## Task to complete
Beginning at the line that contains "### settings", write out every line down to the end of the records, with both ends kept and nothing added.

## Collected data
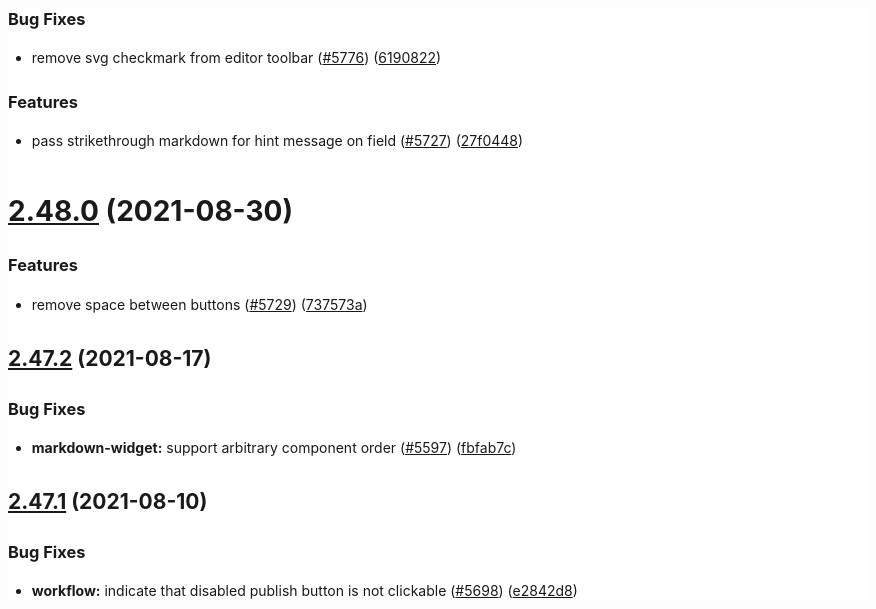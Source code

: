 
### Bug Fixes

* remove svg checkmark from editor toolbar ([#5776](https://github.com/netlify/netlify-cms/issues/5776)) ([6190822](https://github.com/netlify/netlify-cms/commit/6190822506c796833dda0ffe1686af3564d8d177))


### Features

* pass strikethrough markdown for hint message on field ([#5727](https://github.com/netlify/netlify-cms/issues/5727)) ([27f0448](https://github.com/netlify/netlify-cms/commit/27f04484e688ac4b4f990548e643297134647299))





# [2.48.0](https://github.com/netlify/netlify-cms/compare/netlify-cms-core@2.47.2...netlify-cms-core@2.48.0) (2021-08-30)


### Features

* remove space between buttons ([#5729](https://github.com/netlify/netlify-cms/issues/5729)) ([737573a](https://github.com/netlify/netlify-cms/commit/737573a98b0ae8a0ba13384ab0afca3d6fe134ed))





## [2.47.2](https://github.com/netlify/netlify-cms/compare/netlify-cms-core@2.47.1...netlify-cms-core@2.47.2) (2021-08-17)


### Bug Fixes

* **markdown-widget:** support arbitrary component order ([#5597](https://github.com/netlify/netlify-cms/issues/5597)) ([fbfab7c](https://github.com/netlify/netlify-cms/commit/fbfab7cda54aba68c948188d0ad5660431d275fc))





## [2.47.1](https://github.com/netlify/netlify-cms/compare/netlify-cms-core@2.47.0...netlify-cms-core@2.47.1) (2021-08-10)


### Bug Fixes

* **workflow:** indicate that disabled publish button is not clickable ([#5698](https://github.com/netlify/netlify-cms/issues/5698)) ([e2842d8](https://github.com/netlify/netlify-cms/commit/e2842d85ddd93c3959b6b157e9b114b265549057))
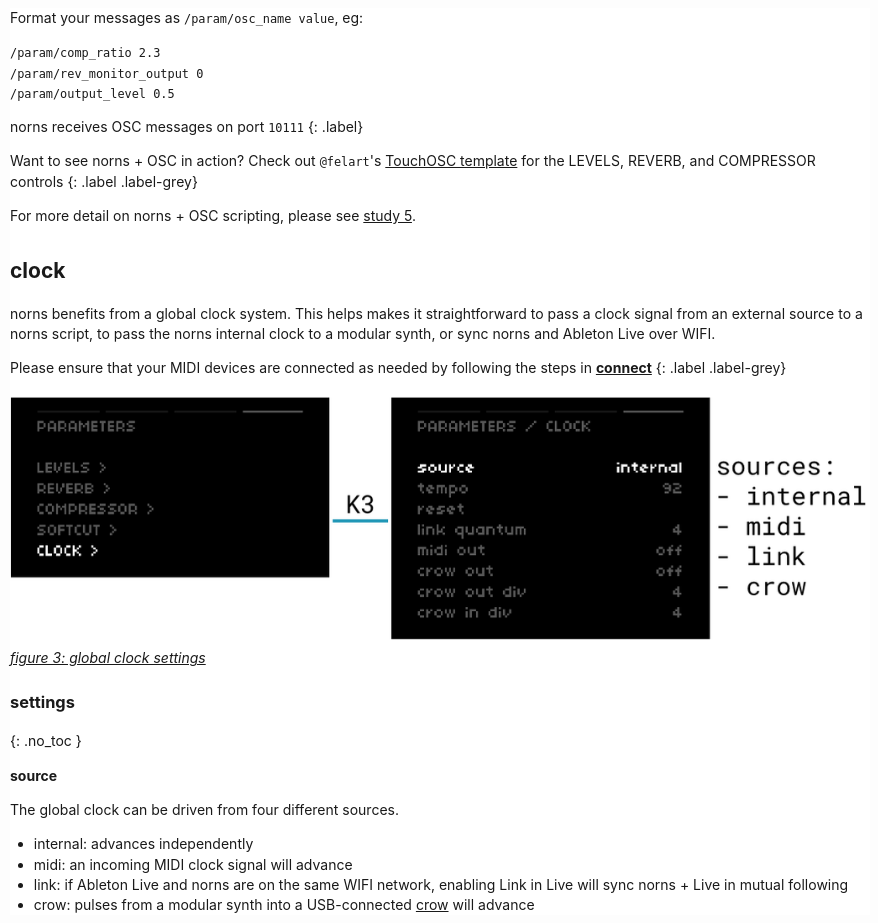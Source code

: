 Format your messages as `/param/osc_name value`, eg:

```
/param/comp_ratio 2.3
/param/rev_monitor_output 0
/param/output_level 0.5
```

norns receives OSC messages on port `10111`
{: .label}

Want to see norns + OSC in action? Check out `@felart`'s [TouchOSC template](https://github.com/felart/Norns-TouchOSC) for the LEVELS, REVERB, and COMPRESSOR controls
{: .label .label-grey}

For more detail on norns + OSC scripting, please see [study 5](/docs/norns/study-5/#numbers-through-air).

## clock

norns benefits from a global clock system. This helps makes it straightforward to pass a clock signal from an external source to a norns script, to pass the norns internal clock to a modular synth, or sync norns and Ableton Live over WIFI.

Please ensure that your MIDI devices are connected as needed by following the steps in [**connect**](#connect)
{: .label .label-grey}

![](image/control_clock-images/clock.png)  
*[figure 3: global clock settings](image/control_clock-images/clock.png)*

### settings
{: .no_toc }

**source**

The global clock can be driven from four different sources.

- internal: advances independently
- midi: an incoming MIDI clock signal will advance
- link: if Ableton Live and norns are on the same WIFI network, enabling Link in Live will sync norns + Live in mutual following
- crow: pulses from a modular synth into a USB-connected [crow](/docs/crow) will advance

## Written response
### settings
{: .no_toc }

**source**

The global clock can be driven from four different sources.

- internal: advances independently
- midi: an incoming MIDI clock signal will advance
- link: if Ableton Live and norns are on the same WIFI network, enabling Link in Live will sync norns + Live in mutual following
- crow: pulses from a modular synth into a USB-connected [crow](/docs/crow) will advance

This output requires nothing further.